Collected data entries
• • •
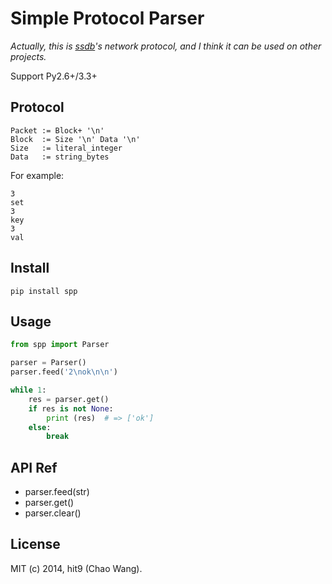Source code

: Simple Protocol Parser
======================

*Actually, this is [ssdb](http://ssdb.io)'s network protocol, and I think it can
be used on other projects.*

Support Py2.6+/3.3+

Protocol
--------

```
Packet := Block+ '\n'
Block  := Size '\n' Data '\n'
Size   := literal_integer
Data   := string_bytes
```

For example:

```
3
set
3
key
3
val

```

Install
--------

```
pip install spp
```

Usage
-----

```python
from spp import Parser

parser = Parser()
parser.feed('2\nok\n\n')

while 1:
    res = parser.get()
    if res is not None:
        print (res)  # => ['ok']
    else:
        break
```

API Ref
-------

- parser.feed(str)
- parser.get()
- parser.clear()

License
-------

MIT (c) 2014, hit9 (Chao Wang).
• • •
Task details -> What lines in the records contain the word "Size"? Return each one.

Answer area ->
Block  := Size '\n' Data '\n'
Size   := literal_integer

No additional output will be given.